The singer was performing at the Founder’s Day celebrations of Sri Krishna Institutions. “This is an educational institution. And, Saraswathi is the mother of education. Hence, this number,” he said, to applause.
This was followed by ‘Sangeetha Megham’, that lovely peppy song from Udhaya Geetham.Another level
Sailaja joined him for the iconic ‘Aasaya Kaathula’ and ‘Naadha Vinodhangal’ (from Salangai Oli in which Sailaja acted) before he went solo with ‘Idhu Oru Pon Maalai’. SPB has mastered the knack of taking every concert of his to another level with his sheer power of interaction. He was in a chatty mood that Saturday evening and narrated how lyricist Vairamuthu wrote another stanza for ‘Idhu…’, which was never used in the film. As a special treat, rendered it for the audience. Next up was ‘Ilayanila Pozhigiradhu’. Charan then came up on stage, asking the seniors to give way to the juniors. ‘Kaadhal Sadugudu’ he went, and the audience sang along. But, he was “forced” to hand over the mike to his father for ‘Mandram Vandha’. Sailaja then came on stage to sing ‘Sundari Kannal Oru Seithi’ with SPB.
Charan then requested his athai to sing ‘Thaensindhudhaey Vaanam’ with him, a lilting ode to love; timely too, as the skies outside had just turned a deep crimson.
Father and son got together for ‘Ayyayo Nenju’, smiling through the song that celebrates the first flush of love.
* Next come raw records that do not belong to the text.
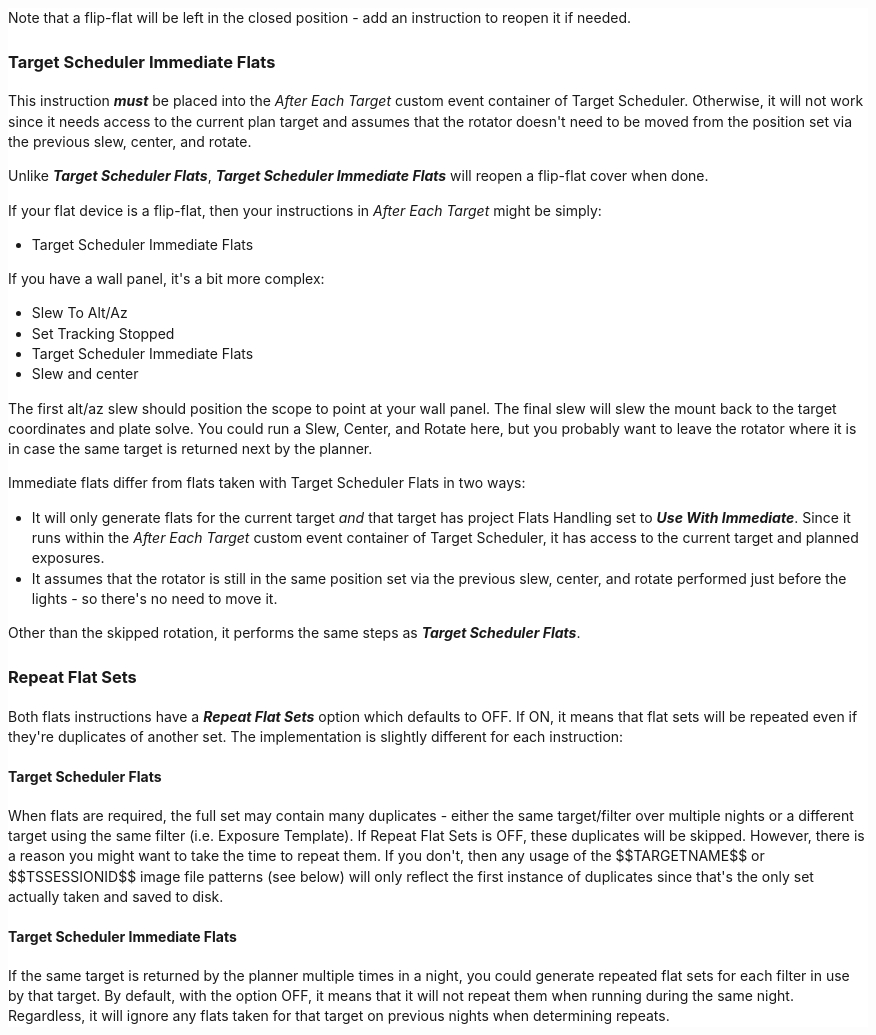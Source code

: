 Note that a flip-flat will be left in the closed position - add an instruction to reopen it if needed.

### Target Scheduler Immediate Flats

This instruction _**must**_ be placed into the _After Each Target_ custom event container of Target Scheduler.  Otherwise, it will not work since it needs access to the current plan target and assumes that the rotator doesn't need to be moved from the position set via the previous slew, center, and rotate.

Unlike **_Target Scheduler Flats_**, **_Target Scheduler Immediate Flats_** will reopen a flip-flat cover when done.

If your flat device is a flip-flat, then your instructions in _After Each Target_ might be simply:
* Target Scheduler Immediate Flats

If you have a wall panel, it's a bit more complex:
* Slew To Alt/Az
* Set Tracking Stopped
* Target Scheduler Immediate Flats
* Slew and center

The first alt/az slew should position the scope to point at your wall panel.  The final slew will slew the mount back to the target coordinates and plate solve.  You could run a Slew, Center, and Rotate here, but you probably want to leave the rotator where it is in case the same target is returned next by the planner.

Immediate flats differ from flats taken with Target Scheduler Flats in two ways:
* It will only generate flats for the current target _and_ that target has project Flats Handling set to **_Use With Immediate_**.  Since it runs within the _After Each Target_ custom event container of Target Scheduler, it has access to the current target and planned exposures.
* It assumes that the rotator is still in the same position set via the previous slew, center, and rotate performed just before the lights - so there's no need to move it.

Other than the skipped rotation, it performs the same steps as **_Target Scheduler Flats_**.

### Repeat Flat Sets

Both flats instructions have a _**Repeat Flat Sets**_ option which defaults to OFF.  If ON, it means that flat sets will be repeated even if they're duplicates of another set.  The implementation is slightly different for each instruction:

#### Target Scheduler Flats

When flats are required, the full set may contain many duplicates - either the same target/filter over multiple nights or a different target using the same filter (i.e. Exposure Template).  If Repeat Flat Sets is OFF, these duplicates will be skipped.  However, there is a reason you might want to take the time to repeat them.  If you don't, then any usage of the \$\$TARGETNAME\$\$ or \$\$TSSESSIONID\$\$ image file patterns (see below) will only reflect the first instance of duplicates since that's the only set actually taken and saved to disk.

#### Target Scheduler Immediate Flats

If the same target is returned by the planner multiple times in a night, you could generate repeated flat sets for each filter in use by that target.  By default, with the option OFF, it means that it will not repeat them when running during the same night.  Regardless, it will ignore any flats taken for that target on previous nights when determining repeats.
Some songs later, SPB sang his ‘breathless’ number ‘Mannil Indha Kaadhal Indri’. Not to be outdone, Charan left the audience breathless with his energetic rendition of his father’s immortal ‘Engeyum Eppodhum’. SPB called it a day with ‘Malare Mounama’. But, following a special request, he came back to render some verses of ‘Naan Pogiraen Mele…’
An orchestra can make or mar a concert. Chennai-based Sruthilaya was the stuff dreams are made of. Be it the instrumental interludes or the elaborate intros, they were bang on. Little wonder, they are said to be the singer’s favourite troupe!
In all, it was an evening where the audience lapped up the genuine camaraderie and good-natured ribbing on stage. Most importantly, because each one of them gave it their very best, never missing a beat.